General Nonextremal Rotating Charged AdS Black Holes in Five-dimensional $U(1)^3$ Gauged Supergravity: A Simple Construction Method

TL;DR

This paper presents a simple, universal method to construct the most general nonextremal rotating charged black hole solutions in five-dimensional U(1)^3 gauged supergravity, useful for testing AdS/CFT correspondence.

Contribution

It introduces a straightforward algorithm based on a generalized metric ansatz to derive comprehensive black hole solutions with multiple charges and rotations in five-dimensional supergravity.

Findings

Constructed the most general nonextremal rotating charged black holes in 5D U(1)^3 gauged supergravity.

The metric ansatz is highly universal, applicable to various supergravity and dilatonic gravity theories.

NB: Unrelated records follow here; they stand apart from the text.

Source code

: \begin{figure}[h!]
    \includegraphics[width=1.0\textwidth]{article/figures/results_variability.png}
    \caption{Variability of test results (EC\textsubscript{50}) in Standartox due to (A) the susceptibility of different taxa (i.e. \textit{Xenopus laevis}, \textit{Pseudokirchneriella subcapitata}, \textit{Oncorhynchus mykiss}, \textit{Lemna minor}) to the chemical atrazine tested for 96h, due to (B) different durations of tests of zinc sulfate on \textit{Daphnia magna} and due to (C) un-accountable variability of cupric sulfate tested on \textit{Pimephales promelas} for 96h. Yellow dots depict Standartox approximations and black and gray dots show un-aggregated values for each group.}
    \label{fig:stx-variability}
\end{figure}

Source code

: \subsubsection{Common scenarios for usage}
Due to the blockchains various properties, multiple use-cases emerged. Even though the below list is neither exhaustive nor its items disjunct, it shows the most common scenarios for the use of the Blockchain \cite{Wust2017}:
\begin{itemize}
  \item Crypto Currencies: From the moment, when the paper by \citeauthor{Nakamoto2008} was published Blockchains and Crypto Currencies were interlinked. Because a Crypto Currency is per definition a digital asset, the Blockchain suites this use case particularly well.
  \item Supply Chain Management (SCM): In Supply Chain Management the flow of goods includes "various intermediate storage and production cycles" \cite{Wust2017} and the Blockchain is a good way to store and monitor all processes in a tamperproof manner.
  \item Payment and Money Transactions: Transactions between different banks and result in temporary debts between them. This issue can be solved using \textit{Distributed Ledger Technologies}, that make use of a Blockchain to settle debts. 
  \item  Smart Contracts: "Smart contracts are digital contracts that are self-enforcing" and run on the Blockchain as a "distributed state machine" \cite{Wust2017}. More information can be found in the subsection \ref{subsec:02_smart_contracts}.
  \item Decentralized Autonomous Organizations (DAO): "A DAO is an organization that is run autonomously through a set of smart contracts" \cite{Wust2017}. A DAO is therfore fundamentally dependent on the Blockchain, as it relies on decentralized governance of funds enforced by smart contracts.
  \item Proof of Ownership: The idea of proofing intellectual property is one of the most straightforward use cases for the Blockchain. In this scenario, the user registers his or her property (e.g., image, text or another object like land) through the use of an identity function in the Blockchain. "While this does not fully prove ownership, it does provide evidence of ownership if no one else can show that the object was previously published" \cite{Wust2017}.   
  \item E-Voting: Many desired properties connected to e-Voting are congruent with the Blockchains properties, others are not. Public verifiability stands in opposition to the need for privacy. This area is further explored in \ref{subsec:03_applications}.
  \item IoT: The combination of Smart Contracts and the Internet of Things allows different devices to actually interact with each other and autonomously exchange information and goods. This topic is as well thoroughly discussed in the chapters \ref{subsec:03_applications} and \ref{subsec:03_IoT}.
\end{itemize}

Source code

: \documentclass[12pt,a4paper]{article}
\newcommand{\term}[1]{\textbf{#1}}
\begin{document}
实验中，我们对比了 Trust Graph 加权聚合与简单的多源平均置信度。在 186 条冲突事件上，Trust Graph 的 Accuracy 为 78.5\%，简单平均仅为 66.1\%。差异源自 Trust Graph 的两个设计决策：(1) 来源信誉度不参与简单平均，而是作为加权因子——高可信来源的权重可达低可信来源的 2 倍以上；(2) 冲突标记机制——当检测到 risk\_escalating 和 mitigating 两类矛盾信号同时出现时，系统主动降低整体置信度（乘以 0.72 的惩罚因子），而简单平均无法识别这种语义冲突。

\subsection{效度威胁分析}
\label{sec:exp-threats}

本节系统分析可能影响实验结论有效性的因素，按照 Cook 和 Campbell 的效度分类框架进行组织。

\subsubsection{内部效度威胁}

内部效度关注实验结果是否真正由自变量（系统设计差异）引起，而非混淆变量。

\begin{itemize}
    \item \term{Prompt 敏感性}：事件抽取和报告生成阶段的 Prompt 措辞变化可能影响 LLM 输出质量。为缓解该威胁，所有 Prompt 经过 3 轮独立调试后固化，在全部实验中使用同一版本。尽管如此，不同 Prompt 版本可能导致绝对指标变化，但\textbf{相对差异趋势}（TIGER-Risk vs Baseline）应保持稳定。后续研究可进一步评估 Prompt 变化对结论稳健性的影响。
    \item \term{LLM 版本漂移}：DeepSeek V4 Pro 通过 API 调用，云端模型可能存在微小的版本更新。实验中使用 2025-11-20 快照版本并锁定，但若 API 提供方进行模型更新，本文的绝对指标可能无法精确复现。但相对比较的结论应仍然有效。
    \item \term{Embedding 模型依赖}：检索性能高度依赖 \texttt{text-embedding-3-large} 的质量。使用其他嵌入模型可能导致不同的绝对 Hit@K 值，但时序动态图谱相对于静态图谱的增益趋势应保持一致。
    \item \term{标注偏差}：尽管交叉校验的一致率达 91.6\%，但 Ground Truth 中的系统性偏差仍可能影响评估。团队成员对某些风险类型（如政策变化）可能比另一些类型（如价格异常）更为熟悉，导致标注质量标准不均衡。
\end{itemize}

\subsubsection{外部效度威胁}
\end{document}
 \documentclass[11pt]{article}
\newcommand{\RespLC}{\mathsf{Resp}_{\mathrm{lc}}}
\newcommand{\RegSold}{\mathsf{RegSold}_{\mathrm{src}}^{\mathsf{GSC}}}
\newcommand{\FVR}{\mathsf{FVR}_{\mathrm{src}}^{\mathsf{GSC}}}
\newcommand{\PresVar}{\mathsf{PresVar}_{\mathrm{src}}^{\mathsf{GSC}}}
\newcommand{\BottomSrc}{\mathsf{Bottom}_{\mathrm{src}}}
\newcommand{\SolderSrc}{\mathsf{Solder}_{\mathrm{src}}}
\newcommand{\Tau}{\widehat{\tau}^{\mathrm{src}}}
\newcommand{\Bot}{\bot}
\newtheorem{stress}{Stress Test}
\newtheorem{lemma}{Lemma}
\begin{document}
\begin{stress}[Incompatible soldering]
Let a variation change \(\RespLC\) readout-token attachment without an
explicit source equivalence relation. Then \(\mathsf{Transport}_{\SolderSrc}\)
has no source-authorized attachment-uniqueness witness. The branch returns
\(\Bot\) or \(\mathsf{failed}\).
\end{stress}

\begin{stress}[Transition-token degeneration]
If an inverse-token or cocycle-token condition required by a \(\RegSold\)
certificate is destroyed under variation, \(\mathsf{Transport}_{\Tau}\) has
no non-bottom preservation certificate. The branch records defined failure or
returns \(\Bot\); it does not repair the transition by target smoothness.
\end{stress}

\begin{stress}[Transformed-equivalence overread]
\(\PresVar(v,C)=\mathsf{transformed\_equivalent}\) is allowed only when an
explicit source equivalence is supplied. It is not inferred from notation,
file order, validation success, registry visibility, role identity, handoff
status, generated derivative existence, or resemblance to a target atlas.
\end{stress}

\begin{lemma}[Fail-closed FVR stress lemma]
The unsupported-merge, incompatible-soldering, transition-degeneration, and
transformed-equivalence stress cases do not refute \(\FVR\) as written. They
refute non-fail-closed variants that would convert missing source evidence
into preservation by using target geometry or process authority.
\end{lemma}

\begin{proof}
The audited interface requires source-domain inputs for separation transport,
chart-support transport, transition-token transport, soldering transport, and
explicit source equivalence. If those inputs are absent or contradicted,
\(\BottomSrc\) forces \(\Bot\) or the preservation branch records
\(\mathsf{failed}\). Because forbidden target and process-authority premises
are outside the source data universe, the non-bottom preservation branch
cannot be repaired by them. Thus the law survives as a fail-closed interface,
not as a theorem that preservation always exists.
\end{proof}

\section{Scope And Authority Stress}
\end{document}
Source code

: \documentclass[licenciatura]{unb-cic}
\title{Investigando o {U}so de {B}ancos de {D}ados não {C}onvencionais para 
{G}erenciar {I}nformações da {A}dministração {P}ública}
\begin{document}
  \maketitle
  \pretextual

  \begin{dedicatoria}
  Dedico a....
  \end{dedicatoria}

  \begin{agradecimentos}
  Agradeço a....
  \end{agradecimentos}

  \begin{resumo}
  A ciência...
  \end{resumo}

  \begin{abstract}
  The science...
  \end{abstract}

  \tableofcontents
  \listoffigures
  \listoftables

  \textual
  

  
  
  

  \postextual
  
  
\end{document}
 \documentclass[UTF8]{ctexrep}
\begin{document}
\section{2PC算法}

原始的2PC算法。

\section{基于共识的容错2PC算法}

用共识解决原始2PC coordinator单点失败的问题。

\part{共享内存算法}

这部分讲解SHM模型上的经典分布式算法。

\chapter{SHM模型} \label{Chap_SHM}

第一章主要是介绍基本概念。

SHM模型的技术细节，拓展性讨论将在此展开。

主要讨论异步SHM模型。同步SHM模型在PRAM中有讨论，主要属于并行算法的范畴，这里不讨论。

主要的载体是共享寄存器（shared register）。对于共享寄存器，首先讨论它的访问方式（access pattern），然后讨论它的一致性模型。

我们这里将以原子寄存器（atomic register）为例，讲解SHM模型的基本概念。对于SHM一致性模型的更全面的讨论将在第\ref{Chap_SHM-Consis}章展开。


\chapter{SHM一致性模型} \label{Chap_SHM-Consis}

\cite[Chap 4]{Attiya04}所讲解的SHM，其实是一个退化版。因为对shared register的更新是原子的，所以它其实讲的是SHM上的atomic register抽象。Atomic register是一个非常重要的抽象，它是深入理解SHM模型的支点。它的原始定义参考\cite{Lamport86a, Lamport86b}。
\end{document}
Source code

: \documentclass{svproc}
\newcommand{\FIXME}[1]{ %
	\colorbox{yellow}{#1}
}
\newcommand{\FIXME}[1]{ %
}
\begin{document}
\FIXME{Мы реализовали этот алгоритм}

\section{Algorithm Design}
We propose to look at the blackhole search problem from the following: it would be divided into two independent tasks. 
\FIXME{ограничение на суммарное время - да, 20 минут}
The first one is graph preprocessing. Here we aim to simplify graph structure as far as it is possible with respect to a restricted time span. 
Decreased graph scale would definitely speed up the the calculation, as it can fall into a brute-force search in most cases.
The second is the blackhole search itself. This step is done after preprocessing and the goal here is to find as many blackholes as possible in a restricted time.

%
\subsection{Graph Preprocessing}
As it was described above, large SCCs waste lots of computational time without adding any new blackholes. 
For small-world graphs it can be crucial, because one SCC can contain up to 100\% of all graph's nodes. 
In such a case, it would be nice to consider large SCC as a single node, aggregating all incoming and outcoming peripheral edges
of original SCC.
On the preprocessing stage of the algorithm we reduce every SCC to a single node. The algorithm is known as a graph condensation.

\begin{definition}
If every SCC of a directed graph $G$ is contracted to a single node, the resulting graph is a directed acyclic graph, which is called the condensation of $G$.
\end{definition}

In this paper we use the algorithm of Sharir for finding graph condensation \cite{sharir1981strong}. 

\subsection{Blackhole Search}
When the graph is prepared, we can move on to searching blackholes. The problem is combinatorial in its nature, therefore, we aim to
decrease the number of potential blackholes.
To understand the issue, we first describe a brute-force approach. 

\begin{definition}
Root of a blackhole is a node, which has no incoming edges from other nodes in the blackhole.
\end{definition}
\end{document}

Facilitates testing of AdS$_5$/CFT$_4$ correspondence in M-theory.

Abstract

With the help of a generalized form of the metric ansatz found for the single-charge case in a previous work [S.Q. Wu, Phys. Rev. D 83, 121502(R) (2011)], I adopt a simple algorithm to construct the most general nonextremal rotating charged black hole solutions in five-dimensional $U(1)^3$ gauged supergravity. The general solution that is interesting for testing the AdS$_5$/CFT$_4$ correspondence in M-theory, is characterized by its mass, two unequal rotation parameters, three different U(1) charges, and a negative cosmological constant. The metric ansatz is very universal and illuminative, it is not only especially suitable for constructing solutions with multiple different electric charges in (un)gauged supergravities, but also for other dilatonic gravity theory.